── GIVEN RECORDS ──

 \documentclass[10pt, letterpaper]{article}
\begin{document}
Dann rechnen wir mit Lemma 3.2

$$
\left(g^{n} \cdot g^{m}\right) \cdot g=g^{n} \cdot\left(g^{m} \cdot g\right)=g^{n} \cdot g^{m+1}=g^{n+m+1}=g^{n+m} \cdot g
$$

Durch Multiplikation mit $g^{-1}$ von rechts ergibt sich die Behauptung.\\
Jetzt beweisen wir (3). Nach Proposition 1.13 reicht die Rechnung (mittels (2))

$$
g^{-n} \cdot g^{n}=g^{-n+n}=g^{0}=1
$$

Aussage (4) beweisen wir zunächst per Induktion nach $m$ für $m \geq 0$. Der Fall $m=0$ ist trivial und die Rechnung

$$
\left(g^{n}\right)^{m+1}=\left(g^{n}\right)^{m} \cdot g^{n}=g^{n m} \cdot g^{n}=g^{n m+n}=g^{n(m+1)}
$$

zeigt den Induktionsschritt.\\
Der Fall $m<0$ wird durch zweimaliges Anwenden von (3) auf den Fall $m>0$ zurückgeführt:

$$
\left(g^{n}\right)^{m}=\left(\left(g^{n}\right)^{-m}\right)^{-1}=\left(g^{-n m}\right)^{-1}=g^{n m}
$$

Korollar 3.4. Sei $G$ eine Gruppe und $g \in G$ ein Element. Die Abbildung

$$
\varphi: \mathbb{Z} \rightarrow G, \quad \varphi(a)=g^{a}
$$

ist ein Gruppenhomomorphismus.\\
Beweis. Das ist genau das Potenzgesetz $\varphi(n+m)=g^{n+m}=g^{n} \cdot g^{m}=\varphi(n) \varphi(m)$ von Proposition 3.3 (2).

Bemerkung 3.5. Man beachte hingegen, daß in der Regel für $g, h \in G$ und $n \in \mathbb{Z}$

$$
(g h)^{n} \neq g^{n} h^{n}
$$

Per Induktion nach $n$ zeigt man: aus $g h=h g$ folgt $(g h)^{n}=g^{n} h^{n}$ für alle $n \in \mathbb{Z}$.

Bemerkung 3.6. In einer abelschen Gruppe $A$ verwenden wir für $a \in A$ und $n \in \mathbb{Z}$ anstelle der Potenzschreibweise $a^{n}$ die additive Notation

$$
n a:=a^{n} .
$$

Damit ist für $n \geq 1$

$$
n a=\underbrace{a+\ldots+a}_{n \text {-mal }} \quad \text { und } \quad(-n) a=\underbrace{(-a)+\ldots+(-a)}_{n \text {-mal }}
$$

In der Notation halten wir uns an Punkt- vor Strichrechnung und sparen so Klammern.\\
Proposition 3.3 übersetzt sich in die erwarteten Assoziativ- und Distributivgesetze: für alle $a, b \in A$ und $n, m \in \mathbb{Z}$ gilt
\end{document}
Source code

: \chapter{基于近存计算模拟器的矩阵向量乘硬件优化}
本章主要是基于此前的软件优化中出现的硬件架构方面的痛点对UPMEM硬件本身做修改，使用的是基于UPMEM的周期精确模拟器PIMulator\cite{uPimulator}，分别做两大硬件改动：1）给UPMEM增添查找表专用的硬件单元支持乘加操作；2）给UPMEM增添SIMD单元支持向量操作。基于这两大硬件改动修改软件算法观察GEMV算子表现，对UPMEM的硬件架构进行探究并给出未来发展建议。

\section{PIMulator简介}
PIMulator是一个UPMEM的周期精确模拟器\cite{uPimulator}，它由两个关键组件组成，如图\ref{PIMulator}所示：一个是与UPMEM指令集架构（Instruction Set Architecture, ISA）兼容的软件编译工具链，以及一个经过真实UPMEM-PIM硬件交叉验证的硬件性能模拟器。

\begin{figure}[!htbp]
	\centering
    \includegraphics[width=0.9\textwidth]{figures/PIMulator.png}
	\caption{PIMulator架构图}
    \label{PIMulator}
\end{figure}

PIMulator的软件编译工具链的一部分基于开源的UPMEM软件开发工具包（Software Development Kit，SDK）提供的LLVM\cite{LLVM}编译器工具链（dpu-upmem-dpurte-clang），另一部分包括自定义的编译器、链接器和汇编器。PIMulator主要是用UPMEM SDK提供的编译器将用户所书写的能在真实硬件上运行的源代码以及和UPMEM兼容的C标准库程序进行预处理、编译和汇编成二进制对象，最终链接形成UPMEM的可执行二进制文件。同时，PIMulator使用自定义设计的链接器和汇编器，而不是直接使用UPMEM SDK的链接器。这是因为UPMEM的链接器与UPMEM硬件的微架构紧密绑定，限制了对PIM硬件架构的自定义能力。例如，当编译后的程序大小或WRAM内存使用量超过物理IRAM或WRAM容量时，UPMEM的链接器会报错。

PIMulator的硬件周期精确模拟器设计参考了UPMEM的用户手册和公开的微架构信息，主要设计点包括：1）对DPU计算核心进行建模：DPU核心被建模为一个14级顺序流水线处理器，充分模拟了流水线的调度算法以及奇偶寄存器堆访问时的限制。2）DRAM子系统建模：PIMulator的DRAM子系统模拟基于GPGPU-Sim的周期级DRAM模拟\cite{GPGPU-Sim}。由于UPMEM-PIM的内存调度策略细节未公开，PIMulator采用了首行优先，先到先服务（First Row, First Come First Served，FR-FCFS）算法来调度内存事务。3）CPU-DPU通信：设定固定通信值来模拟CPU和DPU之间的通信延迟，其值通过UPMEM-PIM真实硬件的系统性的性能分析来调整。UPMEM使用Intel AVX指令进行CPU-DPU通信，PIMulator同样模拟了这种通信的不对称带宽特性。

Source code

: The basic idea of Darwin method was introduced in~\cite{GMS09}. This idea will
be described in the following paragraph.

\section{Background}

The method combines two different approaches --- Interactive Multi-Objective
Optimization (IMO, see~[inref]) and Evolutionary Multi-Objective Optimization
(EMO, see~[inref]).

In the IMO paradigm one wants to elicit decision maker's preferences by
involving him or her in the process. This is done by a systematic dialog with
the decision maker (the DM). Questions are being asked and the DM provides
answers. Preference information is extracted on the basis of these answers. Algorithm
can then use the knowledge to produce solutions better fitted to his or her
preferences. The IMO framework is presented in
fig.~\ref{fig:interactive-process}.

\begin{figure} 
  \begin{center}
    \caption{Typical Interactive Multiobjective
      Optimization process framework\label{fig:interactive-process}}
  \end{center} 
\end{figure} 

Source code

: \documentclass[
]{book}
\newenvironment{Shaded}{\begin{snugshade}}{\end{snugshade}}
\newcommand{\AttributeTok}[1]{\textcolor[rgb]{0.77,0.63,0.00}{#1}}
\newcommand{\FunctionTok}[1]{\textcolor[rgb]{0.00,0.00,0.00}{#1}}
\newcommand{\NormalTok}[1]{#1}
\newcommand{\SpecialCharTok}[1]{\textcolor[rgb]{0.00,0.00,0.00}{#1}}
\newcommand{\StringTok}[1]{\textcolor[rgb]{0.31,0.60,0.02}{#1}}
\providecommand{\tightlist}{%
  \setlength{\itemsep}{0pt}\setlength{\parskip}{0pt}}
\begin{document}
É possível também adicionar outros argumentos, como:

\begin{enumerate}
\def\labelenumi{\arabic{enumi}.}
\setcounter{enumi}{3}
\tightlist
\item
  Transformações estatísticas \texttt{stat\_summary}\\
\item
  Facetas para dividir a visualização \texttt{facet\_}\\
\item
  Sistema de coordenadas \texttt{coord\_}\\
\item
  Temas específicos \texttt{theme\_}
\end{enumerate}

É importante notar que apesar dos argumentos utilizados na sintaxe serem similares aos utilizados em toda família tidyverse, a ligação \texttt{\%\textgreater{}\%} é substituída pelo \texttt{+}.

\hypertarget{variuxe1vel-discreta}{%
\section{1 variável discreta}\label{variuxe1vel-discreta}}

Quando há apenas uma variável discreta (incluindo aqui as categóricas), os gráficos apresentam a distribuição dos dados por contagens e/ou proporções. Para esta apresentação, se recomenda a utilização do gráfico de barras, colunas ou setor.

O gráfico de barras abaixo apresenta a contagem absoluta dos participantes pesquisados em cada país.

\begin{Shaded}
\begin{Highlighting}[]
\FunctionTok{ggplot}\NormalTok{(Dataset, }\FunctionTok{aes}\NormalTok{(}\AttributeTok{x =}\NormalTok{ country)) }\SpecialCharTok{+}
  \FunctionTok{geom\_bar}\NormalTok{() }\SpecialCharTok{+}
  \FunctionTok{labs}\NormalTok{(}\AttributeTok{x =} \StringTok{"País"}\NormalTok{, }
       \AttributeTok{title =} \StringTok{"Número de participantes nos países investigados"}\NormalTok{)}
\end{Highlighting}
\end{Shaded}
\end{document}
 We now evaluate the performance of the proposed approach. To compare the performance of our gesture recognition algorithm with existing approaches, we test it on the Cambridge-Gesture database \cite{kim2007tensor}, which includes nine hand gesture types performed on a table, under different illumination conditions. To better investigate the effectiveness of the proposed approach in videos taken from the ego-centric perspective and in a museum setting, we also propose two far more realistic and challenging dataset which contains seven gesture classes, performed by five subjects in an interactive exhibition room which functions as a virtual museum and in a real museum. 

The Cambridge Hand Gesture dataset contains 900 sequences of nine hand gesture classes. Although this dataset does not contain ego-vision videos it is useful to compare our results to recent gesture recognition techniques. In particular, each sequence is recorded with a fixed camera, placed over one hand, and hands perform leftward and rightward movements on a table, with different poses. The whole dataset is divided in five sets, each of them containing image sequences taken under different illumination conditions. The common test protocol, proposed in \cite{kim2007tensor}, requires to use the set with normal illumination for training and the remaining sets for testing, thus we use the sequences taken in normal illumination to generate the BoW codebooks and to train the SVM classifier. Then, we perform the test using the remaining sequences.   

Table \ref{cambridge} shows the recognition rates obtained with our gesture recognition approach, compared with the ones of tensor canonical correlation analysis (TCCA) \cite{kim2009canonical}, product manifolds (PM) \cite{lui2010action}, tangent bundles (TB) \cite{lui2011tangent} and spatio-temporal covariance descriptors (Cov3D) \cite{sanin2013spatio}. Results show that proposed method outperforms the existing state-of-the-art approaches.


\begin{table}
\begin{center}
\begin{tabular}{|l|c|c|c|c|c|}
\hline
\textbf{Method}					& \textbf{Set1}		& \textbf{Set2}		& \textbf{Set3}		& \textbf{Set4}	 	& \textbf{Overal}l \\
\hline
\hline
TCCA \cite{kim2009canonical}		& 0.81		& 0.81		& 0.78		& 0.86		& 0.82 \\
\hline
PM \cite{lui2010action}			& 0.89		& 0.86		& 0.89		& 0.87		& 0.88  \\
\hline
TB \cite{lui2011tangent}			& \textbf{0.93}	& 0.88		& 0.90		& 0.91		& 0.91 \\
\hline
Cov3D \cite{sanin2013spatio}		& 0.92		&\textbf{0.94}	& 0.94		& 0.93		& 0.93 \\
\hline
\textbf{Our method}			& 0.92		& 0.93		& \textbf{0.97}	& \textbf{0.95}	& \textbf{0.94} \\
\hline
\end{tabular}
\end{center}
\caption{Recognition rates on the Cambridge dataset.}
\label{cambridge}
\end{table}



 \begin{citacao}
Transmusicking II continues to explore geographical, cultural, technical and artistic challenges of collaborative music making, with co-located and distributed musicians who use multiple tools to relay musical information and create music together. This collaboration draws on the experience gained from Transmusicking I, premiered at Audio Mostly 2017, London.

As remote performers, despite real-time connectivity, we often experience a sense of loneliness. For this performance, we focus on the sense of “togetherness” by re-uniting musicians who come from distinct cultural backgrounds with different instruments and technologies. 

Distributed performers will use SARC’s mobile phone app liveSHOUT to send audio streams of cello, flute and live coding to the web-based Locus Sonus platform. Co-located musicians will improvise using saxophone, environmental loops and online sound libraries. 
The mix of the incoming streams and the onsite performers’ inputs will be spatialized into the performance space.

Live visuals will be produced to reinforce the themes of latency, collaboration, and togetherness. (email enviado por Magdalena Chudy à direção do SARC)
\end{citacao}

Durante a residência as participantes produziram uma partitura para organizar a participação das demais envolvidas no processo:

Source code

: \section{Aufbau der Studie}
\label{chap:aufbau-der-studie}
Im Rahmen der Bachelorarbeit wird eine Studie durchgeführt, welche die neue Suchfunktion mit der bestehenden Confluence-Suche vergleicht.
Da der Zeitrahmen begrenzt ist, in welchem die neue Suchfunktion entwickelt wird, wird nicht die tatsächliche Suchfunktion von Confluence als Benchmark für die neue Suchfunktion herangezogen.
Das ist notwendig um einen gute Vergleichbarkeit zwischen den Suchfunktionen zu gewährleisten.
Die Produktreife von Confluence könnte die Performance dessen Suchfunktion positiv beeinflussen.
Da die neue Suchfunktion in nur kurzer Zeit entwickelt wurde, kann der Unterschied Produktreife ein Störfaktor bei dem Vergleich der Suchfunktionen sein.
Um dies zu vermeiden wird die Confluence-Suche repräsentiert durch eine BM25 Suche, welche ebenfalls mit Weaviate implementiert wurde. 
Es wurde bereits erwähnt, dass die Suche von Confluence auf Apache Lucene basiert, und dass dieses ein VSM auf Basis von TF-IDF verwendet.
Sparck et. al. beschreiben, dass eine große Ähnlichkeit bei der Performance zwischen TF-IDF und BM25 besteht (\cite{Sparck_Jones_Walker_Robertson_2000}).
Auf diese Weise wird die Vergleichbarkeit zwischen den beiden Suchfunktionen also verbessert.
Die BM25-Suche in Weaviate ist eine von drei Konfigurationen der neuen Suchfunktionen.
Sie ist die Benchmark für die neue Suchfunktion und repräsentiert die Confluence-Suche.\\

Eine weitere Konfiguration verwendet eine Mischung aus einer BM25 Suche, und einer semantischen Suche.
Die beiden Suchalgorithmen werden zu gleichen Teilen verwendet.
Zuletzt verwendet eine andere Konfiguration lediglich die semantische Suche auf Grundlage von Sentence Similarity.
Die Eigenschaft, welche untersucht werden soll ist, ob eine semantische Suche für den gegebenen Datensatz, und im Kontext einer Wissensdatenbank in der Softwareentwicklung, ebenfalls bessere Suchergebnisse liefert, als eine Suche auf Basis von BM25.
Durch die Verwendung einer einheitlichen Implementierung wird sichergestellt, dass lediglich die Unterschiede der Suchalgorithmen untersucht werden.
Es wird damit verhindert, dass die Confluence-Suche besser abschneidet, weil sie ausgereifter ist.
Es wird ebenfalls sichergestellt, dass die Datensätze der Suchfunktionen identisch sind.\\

───

EXERCISE BRIEF: Set down, please, the lines from the line holding "Durch die Verwendung" through the final line of the data, exactly and with nothing added.

SOLVED EXERCISE:
Durch die Verwendung einer einheitlichen Implementierung wird sichergestellt, dass lediglich die Unterschiede der Suchalgorithmen untersucht werden.
Es wird damit verhindert, dass die Confluence-Suche besser abschneidet, weil sie ausgereifter ist.
Es wird ebenfalls sichergestellt, dass die Datensätze der Suchfunktionen identisch sind.\\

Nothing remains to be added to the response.